Beethoven at the summit: Danish String Quartet sketches in a master's development in Ensemble Music Society concert

Writing out of profound deafness with all his sense of sound internalized, it's no wonder that Ludwig van Beethoven set even greater emphasis upon what new vistas were open to his imagination as he composed his late string quartets.
The Danish String Quartet made its  Indiana debut to start Ensemble Music's season. 

"Art demands of us all that we shall not stand still," he said to a friend in explanation of the new ground he explored in his B-flat quartet, op. 130. "You will find a new manner of part-writing, and thank God! there is less lack of imagination than before."
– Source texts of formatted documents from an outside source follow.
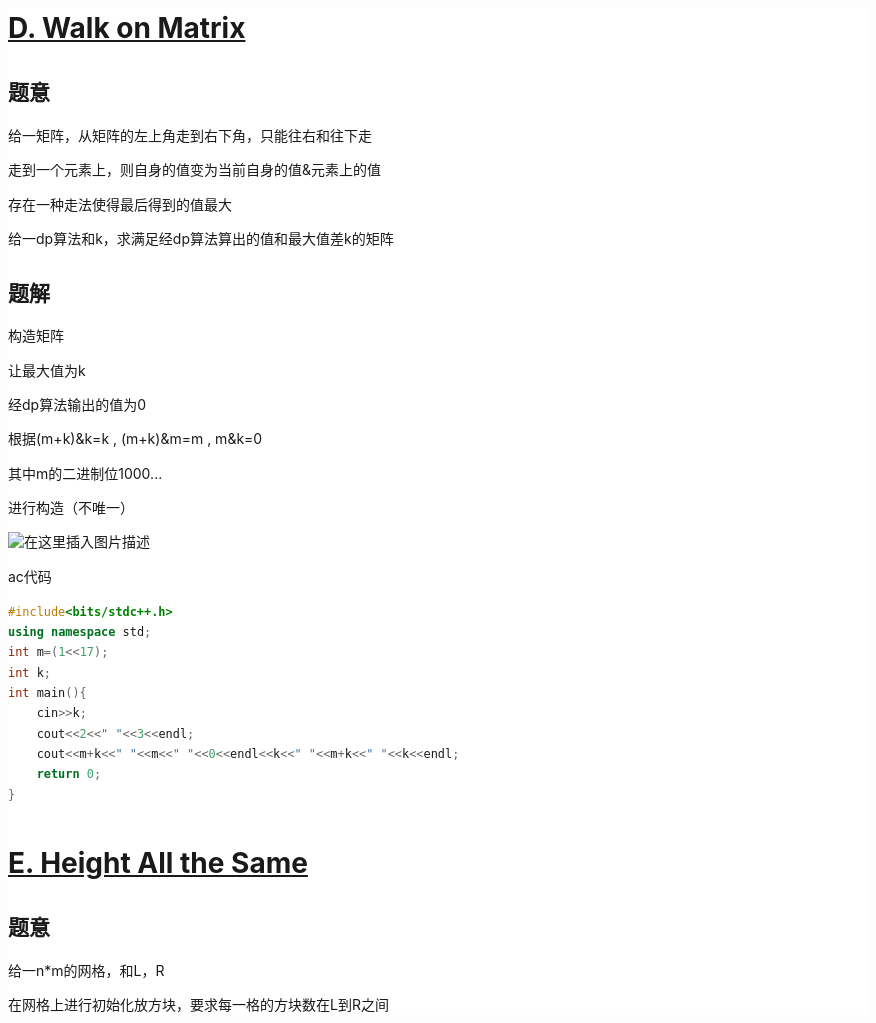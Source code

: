 # [D. Walk on Matrix](https://codeforces.com/contest/1332/problem/D)

## 题意

给一矩阵，从矩阵的左上角走到右下角，只能往右和往下走

走到一个元素上，则自身的值变为当前自身的值&元素上的值

存在一种走法使得最后得到的值最大

给一dp算法和k，求满足经dp算法算出的值和最大值差k的矩阵

## 题解

构造矩阵

让最大值为k

经dp算法输出的值为0

根据(m+k)&k=k , (m+k)&m=m ,  m&k=0

其中m的二进制位1000...

进行构造（不唯一）

![在这里插入图片描述](https://img-blog.csdnimg.cn/20200401231818761.PNG?x-oss-process=image/watermark,type_ZmFuZ3poZW5naGVpdGk,shadow_10,text_aHR0cHM6Ly9ibG9nLmNzZG4ubmV0L3FxXzQzNzM3Njk3,size_16,color_FFFFFF,t_70)

ac代码

```cpp
#include<bits/stdc++.h>
using namespace std;
int m=(1<<17);
int k;
int main(){
	cin>>k;
	cout<<2<<" "<<3<<endl;
	cout<<m+k<<" "<<m<<" "<<0<<endl<<k<<" "<<m+k<<" "<<k<<endl;
	return 0;
}
```


# [E. Height All the Same](https://codeforces.com/contest/1332/problem/E)

## 题意
给一n*m的网格，和L，R

在网格上进行初始化放方块，要求每一格的方块数在L到R之间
Ensemble Music Society's program annotator, the estimable Nicholas Johnson of Butler University, links this self-assessment to the Quartet in C-sharp minor, op. 131, with which the Danish String Quartet ended its concert Thursday evening at the Indiana History Center. Whichever of the two masterpieces Beethoven's statement applies to — he said at different times that each was his greatest work in this form — it could very well suit either.

The C-sharp minor quartet filled the entire second half of an outstanding concert. The work is demanding and still feels innovative. The four Danes gave a wonderful account of the sprawling, seven-movement composition.

Its first challenge is to put across the transfiguring music of the opening movement, a slow fugue. Fugues tend to direct the focus on the matching of voices that occur and recur in succession; they usually move at a pretty good clip, making the coordination of fugal conversation fairly straightforward. This piece's Adagio start requires that the impression of unity be sustained and steadily expressive in the long view. The Danish String Quartet achieved this impression without fail. Its phrasing was silken and steady at the predominant soft dynamic level.

The work proceeded with such well-honed insight supported by firm execution. After a suspenseful transition, the first fast movement maintained the group's fully supported phrasing as the dynamics took on more of the typical Beethoven variety, pushing toward the extremes of the spectrum. By the fourth movement, hairpin dynamic turns were adroitly managed, setting up the exuberant rush of the Presto movement, featuring a brisk theme the composer never seems to tire of. The Danes made sure the audience didn't tire of it, either. After a short Adagio, with the ensemble sporting its most glowing, chorale-like tone, the Allegro finale was given astonishingly forceful treatment, never veering out of control, settling down at the very end into slow measures that have more triumph than exhaustion about them.

As violist Asbjørn Nørgaard told the audience from the stage before a note was sounded, Beethoven got his start in the string-quartet medium as a newcomer to Vienna, where the classical model of the string quartet, however formidably established by Haydn and Mozart, was linked by social custom to entertainment music. That did not prevent the young composer from seeing how to individualize his first contributions to the genre: the six quartets of Op. 18.

The Danish String Quartet (other members: violinists Frederik Øland and Rune Tonsgaard Sørensen and cellist Fredrik Schøyen Sjölin) played two of them, starting with No. 2 in G major. Local music lovers had the opportunity to hear this work played just last week by the Indianapolis String Quartet. For all the merits of that performance by a newly constituted group, Thursday evening's showed the clear benefits of a regular ensemble bond. The excellence of the Danes was immediately apparent: the warm blend on long notes in the second movement, with abrupt contrasts in fast music smoothly handled. It was amazing to see that variation in vibrato served the music and confirmed the group's pinpoint intonation: the final chord of the second movement, with all four playing pianissimo, without vibrato, was magical.

In the Scherzo came another revelation: all decent quartets give precise value to rests, but this one had a way of making rests seem as rhythmically alive as the sounded notes. The rhythmic sweep of the entire movement was thus reinforced. In the finale, all dynamic contrasts were immediate and unanimous where indicated.

In No. 3 in in D major (with the violinists changing parts, as with America's Emerson), the contrasts of dreaminess and vigor are substantial, and both the tone and rhythmic acuity of the players were further confirmed. The majestic finale was given the light-hearted spirit the material suggests, but the movement takes on the "orchestral" texture often noted in Brahms' chamber music for strings. After all that coordinated energy, the Danes made the most of the  cute soft ending.

After such an exhibition of superior music-making on superior music, this listener was left considering the still unfathomable nature of genius, particularly that displayed in the C-sharp minor quartet. No response is adequate besides something puckish like: Beethoven — what a great composer! Too bad he isn't better known. That must be what immortality is for.